No! The private lender must accept the owner’s installment. Further, if the late charge is not paid, the lender must notify the owner every six months of the outstanding unpaid late charges if he is to eventually enforce collection of the unpaid late charges. [CC §2954.5(b)]
A court action to collect the late charge is not advisable. An action would violate the one-action rule and cause a forfeiture of the trust deed lien since the late charge is part of the debt originating under the terms of the note and secured by the trust deed. [CCP §726(a)]
Thus, the collection of accumulated unpaid late charges is limited to a demand for reinstatement to rescind a foreclosure (started due to a material breach) or on a final payoff, if a proper periodic accounting is made of the accumulated late charges.
Late charges and public policy
Carryback sellers and lenders holding notes secured by property other than owner-occupied single family residences (SFRs) tend to assume they can charge late fees of any amount since the statutory limitations only apply to loans on one-to-four unit SFRs, or loans made or arranged by a real estate broker on any type of property.
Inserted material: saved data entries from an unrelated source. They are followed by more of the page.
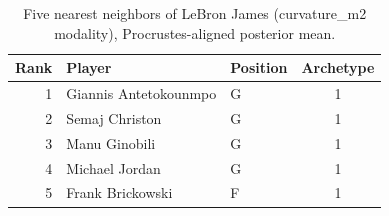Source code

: \begin{table}[htbp]
  \centering\small
  \begin{tabular}{rllc}
    \toprule
    Rank & Player & Position & Archetype \\
    \midrule
    1 & Giannis Antetokounmpo & G & 1 \\
    2 & Semaj Christon & G & 1 \\
    3 & Manu Ginobili & G & 1 \\
    4 & Michael Jordan & G & 1 \\
    5 & Frank Brickowski & F & 1 \\
    \bottomrule
  \end{tabular}
  \caption{Five nearest neighbors of LeBron James (curvature_m2 modality), Procrustes-aligned posterior mean.}
  \label{tab:LeBron_James_neighbors_curvature_m2}
\end{table}

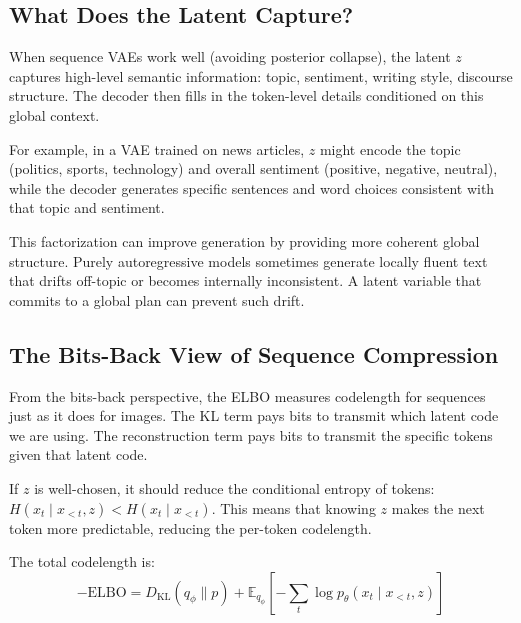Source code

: \subsection{What Does the Latent Capture?}

When sequence VAEs work well (avoiding posterior collapse), the latent $z$ captures high-level semantic information: topic, sentiment, writing style, discourse structure. The decoder then fills in the token-level details conditioned on this global context.

\vspace{0.3cm}

For example, in a VAE trained on news articles, $z$ might encode the topic (politics, sports, technology) and overall sentiment (positive, negative, neutral), while the decoder generates specific sentences and word choices consistent with that topic and sentiment.

\vspace{0.3cm}

This factorization can improve generation by providing more coherent global structure. Purely autoregressive models sometimes generate locally fluent text that drifts off-topic or becomes internally inconsistent. A latent variable that commits to a global plan can prevent such drift.

\vspace{1.5em}

\subsection{The Bits-Back View of Sequence Compression}

From the bits-back perspective, the ELBO measures codelength for sequences just as it does for images. The KL term pays bits to transmit which latent code we are using. The reconstruction term pays bits to transmit the specific tokens given that latent code.

\vspace{0.3cm}

If $z$ is well-chosen, it should reduce the conditional entropy of tokens: $H(x_t \mid x_{<t}, z) < H(x_t \mid x_{<t})$. This means that knowing $z$ makes the next token more predictable, reducing the per-token codelength.

\vspace{0.3cm}

The total codelength is:
%
\begin{equation}
-\text{ELBO} = D_{\text{KL}}(q_\phi \| p) + \mathbb{E}_{q_\phi} \left[ -\sum_t \log p_\theta(x_t \mid x_{<t}, z) \right]
\end{equation}

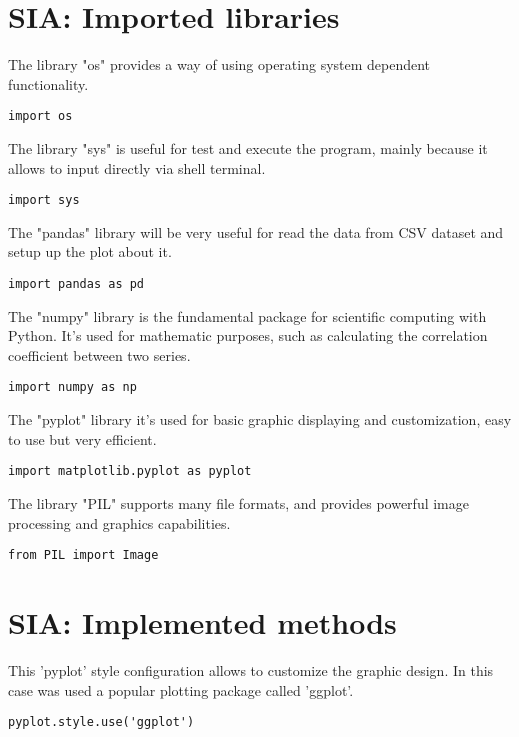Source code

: 


\label{SIA_Implementation}

\section{SIA: Imported libraries}
\label{SIA_libraries}
The library "os" provides a way of using operating system dependent functionality.
\begin{lstlisting}
import os
\end{lstlisting}

The library "sys" is useful for test and execute the program, mainly because it allows to input directly via shell terminal.
\begin{lstlisting}
import sys
\end{lstlisting}

The "pandas" library will be very useful for read the data from CSV dataset and setup up the plot about it.
\begin{lstlisting}
import pandas as pd
\end{lstlisting}

The "numpy" library is the fundamental package for scientific computing with Python. It's used for mathematic purposes, such as calculating the correlation coefficient between two series.
\begin{lstlisting}
import numpy as np
\end{lstlisting}
 
The "pyplot" library it's used for basic graphic displaying and customization, easy to use but very efficient.
\begin{lstlisting}
import matplotlib.pyplot as pyplot
\end{lstlisting}

The library "PIL" supports many file formats, and provides powerful image processing and graphics capabilities.
\begin{lstlisting}
from PIL import Image
\end{lstlisting}

\section{SIA: Implemented methods}
This 'pyplot' style configuration allows to customize the graphic design. In this case was used a popular plotting package called 'ggplot'.
\begin{lstlisting}
pyplot.style.use('ggplot')
\end{lstlisting}

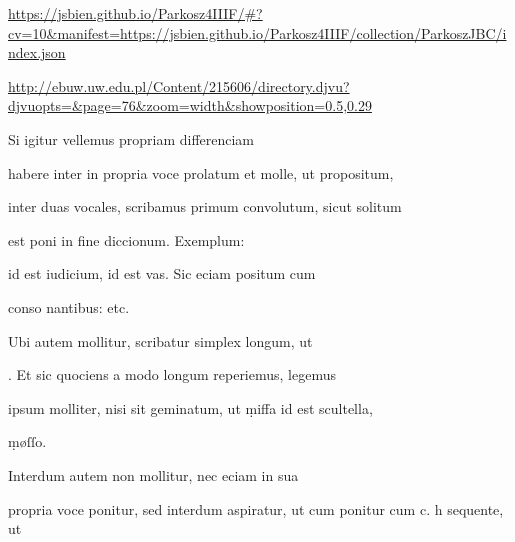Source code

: 
\newParkoszpage

{
  \url{https://jsbien.github.io/Parkosz4IIIF/\#?cv=10&manifest=https://jsbien.github.io/Parkosz4IIIF/collection/ParkoszJBC/index.json}

\url{http://ebuw.uw.edu.pl/Content/215606/directory.djvu?djvuopts=&page=76&zoom=width&showposition=0.5,0.29}
}

\bigskip

\obeylines
\mono



\fullpreviouslines


{
\color{blue}



\indentK Si igitur vellemus propriam differenciam

\fulllines

habere inter  in propria voce prolatum et  molle, ut propositum,
}


\fulllines

inter duas vocales, scribamus primum convolutum, sicut solitum

est poni in fine diccionum. Exemplum:   

 id est iudicium,  id est vas. Sic eciam positum cum

conso nantibus:      etc.

Ubi autem mollitur, scribatur simplex longum, ut 

. Et sic quociens a modo  longum reperiemus, legemus

ipsum molliter, nisi sit geminatum, ut ṃiffa id est scultella,

\splitlines

ṃøſſo.

\indentK Interdum autem  non mollitur, nec eciam in sua

\fulllines

propria voce ponitur, sed interdum aspiratur, ut cum ponitur cum
 c. h sequente, ut   

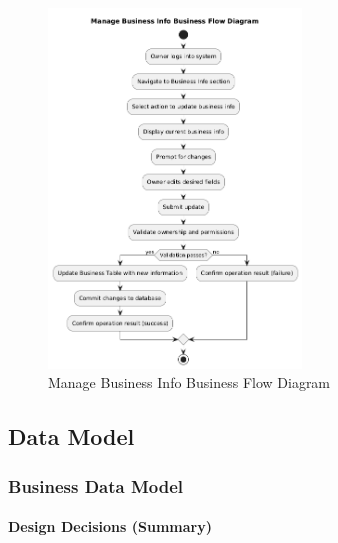 \documentclass[]{VUMIFTemplateClass}
\begin{document}
\begin{figure}[H]
    \centering
    \includegraphics[width=0.6\textwidth]{images/diagrams/business/bpmn_business_info_manage.png}
    \caption{Manage Business Info Business Flow Diagram}
    \label{fig:business_info_manage_flow}
\end{figure}

\subsection{Data Model}

\subsubsection{Business Data Model}

\paragraph{Design Decisions (Summary)}
\end{document}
This conclusion is generally called a negative presumption, and it is usually erroneous.
However, legislation imposed on late charges for loans encumbering SFRs and one-to-four unit residential properties tends to establish public policy for amounts which are deemed reasonable. Further, case law has set standards requiring late charges to bear a reasonable relationship to the cost of the lender’s collection efforts and lost use of the delinquent payment. [Garrett, supra]
Helpful ideas – I was fascinated by the information , Does someone know if I might be able to locate a sample NY DHCR RN-26S document to work with ?
I bought some property in california with the seller carried back paper. It is just land no house. He has a late fee clause in there at 10% also a late fee of $20 a day until paid. So if no payment is made for 2 months it goes to $40 so 2 months 60 days cost $1800 late payment .
I have been reading that In California, when a seller of real estate finances the purchase for the buyer with a note secured by a deed of trust, the financing is commonly referred to as a seller carry back loan. When a seller finances a real estate purchase, the seller is acting as the bank or lender. Oftentimes, a seller will offer to carry back all, or a portion, of the purchase price in order to get the home sold, especially if the banks will not offer to lend the total amount of financing needed to fund the desired purchase price.
In California, some courts have held that a seller carryback loan (a.k.a. purchase money debt, Time Price Doctrine) is not a loan, but a sale on credit. As a credit sale debt, a seller can carryback a note, secured or unsecured, and such may not be considered a loan subject to Californoa’s usury laws.
Is this loan fee that I am being charged Legal?
Re; Notice requirements for assessing late payment penalties.
If the notice and demand for payment is after the normal billing date does the trustor have additional time legally to be assessed the late payment penalty.
“Your payment was due on the first and late payment agreed is on the 10th. Please make payment now or a late payment will be assessed on the 10th of the month or 10 days following the mailing of this notice.”
Is this more or less correct or no? Thank you First Tuesday. I got my broker’s license through your courses as well as continuing education over the years. Thank you very much.
Re; Notice requirements for assessing late payment penalties.
If the notice and demand for payment is after the normal billing date does the trustor have additional time legally to be assessed the late payment penalty.
“Your payment was due on the first and late payment agreed is on the 10th. Please make payment now or a late payment will be assessed on the 10th of the month or 10 days following the mailing of this notice.”
Is this more or less correct or no? Thank you First Tuesday. I got my broker’s license through your courses as well as continuing education over the years. Thank you very much.